A. 多くは生理的で、休息や足上げで楽になります。ただし急なむくみ+頭痛などは受診が必要です。
Q. 水分を控えればむくみは減る?
A. 極端な水分制限は逆効果です。塩分を控えめにし、休息・適度な運動でケアしましょう。
Q. どんなむくみが危険?
A. 短期間での急激なむくみ・体重増加に、頭痛・目のチカチカ・みぞおちの痛みが加わるとき。すぐ受診を。
Q. 妊娠高血圧症候群はどう見つかる?
A. 健診の血圧測定・尿検査が早期発見に重要です。健診を欠かさないことが大切です。
Q. どこに相談すればいい?
A. 急なむくみ・頭痛・血圧の指摘は かかりつけ産院、強い症状は 救急へ。
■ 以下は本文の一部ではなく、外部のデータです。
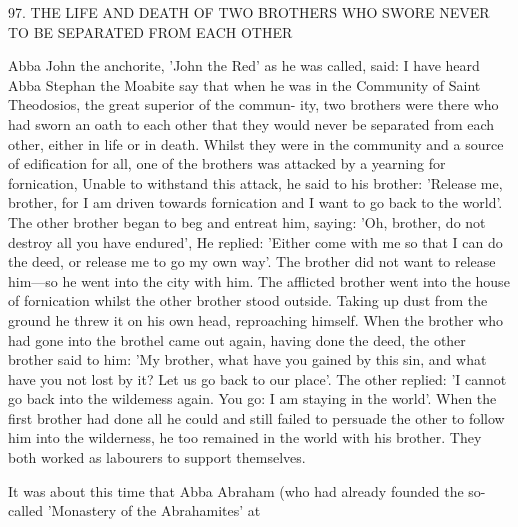 97. THE LIFE AND DEATH OF TWO BROTHERS
WHO SWORE NEVER TO BE SEPARATED FROM EACH OTHER

Abba John the anchorite, 'John the Red' as he was called, said: I
have heard Abba Stephan the Moabite say that when he was in the
Community of Saint Theodosios, the great superior of the commun-
ity, two brothers were there who had sworn an oath to each other
that they would never be separated from each other, either in life or
in death. Whilst they were in the community and a source of
edification for all, one of the brothers was attacked by a yearning
for fornication, Unable to withstand this attack, he said to his
brother: 'Release me, brother, for I am driven towards fornication
and I want to go back to the world'. The other brother began to
beg and entreat him, saying: 'Oh, brother, do not destroy all you
have endured', He replied: 'Either come with me so that I can do
the deed, or release me to go my own way'. The brother did not
want to release him—so he went into the city with him. The
afflicted brother went into the house of fornication whilst the other
brother stood outside. Taking up dust from the ground he threw it
on his own head, reproaching himself. When the brother who had
gone into the brothel came out again, having done the deed, the
other brother said to him: 'My brother, what have you gained by
this sin, and what have you not lost by it? Let us go back to our
place'. The other replied: 'I cannot go back into the wildemess
again. You go: I am staying in the world'. When the first brother
had done all he could and still failed to persuade the other to follow
him into the wilderness, he too remained in the world with his
brother. They both worked as labourers to support themselves.

It was about this time that Abba Abraham (who had already
founded the so-called 'Monastery of the Abrahamites' at

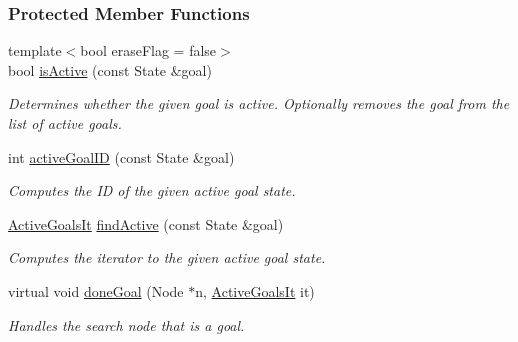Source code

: \subsubsection*{Protected Member Functions}
\begin{DoxyCompactItemize}
\item 
{\footnotesize template$<$bool erase\+Flag = false$>$ }\\bool \hyperlink{structslb_1_1ext_1_1policy_1_1goalHandler_1_1MultipleGoal_acdb94b8e9f035fbdb3ea45188964abfa}{is\+Active} (const State \&goal)
\begin{DoxyCompactList}\small\item\em Determines whether the given goal is active. Optionally removes the goal from the list of active goals. \end{DoxyCompactList}\item 
int \hyperlink{structslb_1_1ext_1_1policy_1_1goalHandler_1_1MultipleGoal_ac6197e621b246d5347155a3f226da9f1}{active\+Goal\+ID} (const State \&goal)
\begin{DoxyCompactList}\small\item\em Computes the ID of the given active goal state. \end{DoxyCompactList}\item 
\hyperlink{structslb_1_1ext_1_1policy_1_1goalHandler_1_1MultipleGoal_a6cbdf80decb53458becf058bbaae6971}{Active\+Goals\+It} \hyperlink{structslb_1_1ext_1_1policy_1_1goalHandler_1_1MultipleGoal_ab8b2e36fc96d3162476cab3c8c75aa05}{find\+Active} (const State \&goal)
\begin{DoxyCompactList}\small\item\em Computes the iterator to the given active goal state. \end{DoxyCompactList}\item 
virtual void \hyperlink{structslb_1_1ext_1_1policy_1_1goalHandler_1_1MultipleGoal_a49b937b31fcf0ecb22d71f75d12e0a7c}{done\+Goal} (Node $\ast$n, \hyperlink{structslb_1_1ext_1_1policy_1_1goalHandler_1_1MultipleGoal_a6cbdf80decb53458becf058bbaae6971}{Active\+Goals\+It} it)
\begin{DoxyCompactList}\small\item\em Handles the search node that is a goal. \end{DoxyCompactList}\end{DoxyCompactItemize}
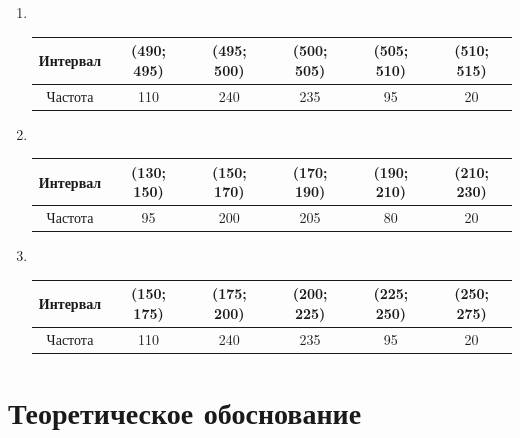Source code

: \documentclass[12pt,a4paper]{article}
\begin{document}
\begin{enumerate}
		\vspace{4em}

		\item \

		\begin{table}[htbp!]
			\centering
			\begin{tabular}{ |c|c|c|c|c|c| }
				\hline
				Интервал & (490; 495) & (495; 500) & (500; 505) & (505; 510) & (510; 515) \\
				\hline
				Частота & 110 & 240 & 235 & 95 & 20 \\
				\hline
			\end{tabular}
		\end{table}

		\vspace{4em}

		\item \

		\begin{table}[htbp!]
			\centering
			\begin{tabular}{ |c|c|c|c|c|c| }
				\hline
				Интервал & (130; 150) & (150; 170) & (170; 190) & (190; 210) & (210; 230) \\
				\hline
				Частота & 95 & 200 & 205 & 80 & 20 \\
				\hline
			\end{tabular}
		\end{table}

		\vspace{4em}

		\item \

		\begin{table}[htbp!]
			\centering
			\begin{tabular}{ |c|c|c|c|c|c| }
				\hline
				Интервал & (150; 175) & (175; 200) & (200; 225) & (225; 250) & (250; 275) \\
				\hline
				Частота & 110 & 240 & 235 & 95 & 20 \\
				\hline
			\end{tabular}
		\end{table}

		\vspace{4em}
	\end{enumerate}


	\section{Теоретическое обоснование}
\end{document}
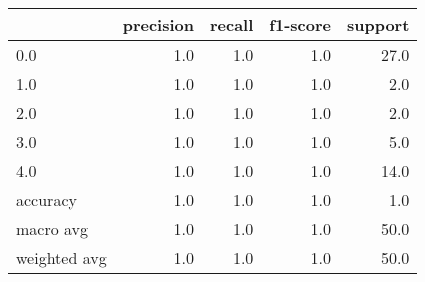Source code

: \begin{tabular}{lrrrr}
\toprule
{} &  precision &  recall &  f1-score &  support \\
\midrule
0.0          &        1.0 &     1.0 &       1.0 &     27.0 \\
1.0          &        1.0 &     1.0 &       1.0 &      2.0 \\
2.0          &        1.0 &     1.0 &       1.0 &      2.0 \\
3.0          &        1.0 &     1.0 &       1.0 &      5.0 \\
4.0          &        1.0 &     1.0 &       1.0 &     14.0 \\
accuracy     &        1.0 &     1.0 &       1.0 &      1.0 \\
macro avg    &        1.0 &     1.0 &       1.0 &     50.0 \\
weighted avg &        1.0 &     1.0 &       1.0 &     50.0 \\
\bottomrule
\end{tabular}
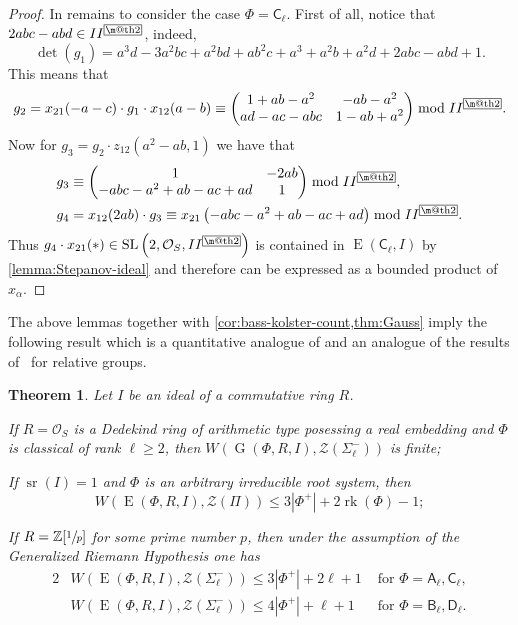 \documentclass[11pt]{amsart}
\makeatletter
\theoremstyle{plain}
\newtheorem{thm}{Theorem}
\numberwithin{equation}{section}
\numberwithin{lemma}{section}
\theoremstyle{definition}
\theoremstyle{remark}
\DeclareMathOperator{\G}{G}
\DeclareMathOperator{\SL}{SL}
\DeclareMathOperator{\E}{E}
\DeclareMathOperator{\sr}{sr}
\DeclareMathOperator{\rk}{rk}
\newcommand{\rA}{\mathsf{A}}
\newcommand{\rB}{\mathsf{B}}
\newcommand{\rC}{\mathsf{C}}
\newcommand{\rD}{\mathsf{D}}
\newcommand{\indexbox}[1]{\text{\fboxsep=.1em\fbox{\m@th$\displaystyle#1$}}}
\makeatother
\begin{document}
\begin{proof}
In remains to consider the case $\Phi=\rC_\ell$. First of all, notice that $2abc-abd\in II^{\indexbox{2}}$, indeed,
\[ \det(g_1)=a^3d-3a^2bc+a^2bd+ab^2c+a^3+a^2b+a^2d+2abc-abd+1. \]
This means that
\[ g_2=x_{21}(-a-c)\cdot g_1\cdot x_{12}(a-b)\equiv
\begin{pmatrix}
1+ab-a^2 & -ab-a^2 \\ ad-ac-abc & 1-ab+a^2
\end{pmatrix}\bmod II^{\indexbox{2}}. \]
Now for $g_3=g_2\cdot z_{12}\left(a^2-ab, 1\right)$ we have that
\begin{align*}
& g_3\equiv\begin{pmatrix} 1 & -2ab \\ -abc-a^2+ab-ac+ad & 1 \end{pmatrix}\bmod II^{\indexbox{2}}, \\
& g_4=x_{12}(2ab)\cdot g_3\equiv x_{21}\left(-abc-a^2+ab-ac+ad\right)\bmod II^{\indexbox{2}}.
\end{align*}
Thus $g_4\cdot x_{21}(*)\in\SL\left(2, \mathcal{O}_S, II^{\indexbox{2}}\right)$ is contained in $\E(\rC_\ell, I)$ by \cref{lemma:Stepanov-ideal} and therefore can be expressed as a bounded product of $x_\alpha$.
\end{proof}
The above lemmas together with \cref{cor:bass-kolster-count,thm:Gauss} imply the following result
 which is a quantitative analogue of \cite[Theorem~3.4]{S} and an analogue of the results of~\cite{VseUnitrZ1p, VavSmSuUnitrEng, Tavgen91} for relative groups.
\begin{thm}\label{thm:width} Let $I$ be an ideal of a commutative ring $R$.
\begin{thmlist}
\item If $R=\mathcal{O}_S$ is a Dedekind ring of arithmetic type posessing a real embedding and $\Phi$ is classical of rank $\ell\geqslant2$, then 
$W(\G(\Phi, R, I), \mathcal{Z}(\Sigma_\ell^-))$ is finite;
\item If $\sr(I) = 1$ and $\Phi$ is an arbitrary irreducible root system, then 
\[W(\E(\Phi, R, I), \mathcal{Z}(\Pi))\leqslant 3|\Phi^+|+2\rk(\Phi)-1;\]
\item If $R = \mathbb{Z}[\sfrac{1}{p}]$ for some prime number $p$, then under the assumption of the Generalized Riemann Hypothesis one has
\begin{alignat*}{2}
& W(\E(\Phi, R, I), \mathcal{Z}(\Sigma_\ell^-))\leqslant 3|\Phi^+| + 2\ell + 1 & \text{ for } \Phi=\rA_\ell, \rC_\ell, \\
& W(\E(\Phi, R, I), \mathcal{Z}(\Sigma_\ell^-))\leqslant 4|\Phi^+| + \ell + 1 & \text{ for } \Phi=\rB_\ell, \rD_\ell.
\end{alignat*}
\end{thmlist}
\end{thm}

\printbibliography
\end{document}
軽いむくみは健診で相談を。
この記事の根拠
- 日本産科婦人科学会 市民のみなさまへ
- 日本産科婦人科学会 産科の病気(妊娠高血圧症候群を含む)
- こども家庭庁 母子保健
- 厚生労働省 妊産婦のための食生活指針の改定について
まとめ
- 妊娠中のむくみは 多くが生理的、休息・足上げ・適度な運動でケア
- 塩分は控えめに、極端な水分制限はしない
- 急なむくみ+体重増加+頭痛・目のチカチカは妊娠高血圧症候群のサイン
- 健診の血圧・尿検査が早期発見の要
- 当てはまるときは すぐ産院・救急へ
大切なお知らせ:本記事は公的機関・学会の発信情報をもとに012.kids編集部が独自にまとめた一般情報です。むくみの程度や対応は一人ひとり異なります。気になる症状はかかりつけ産院にご相談ください。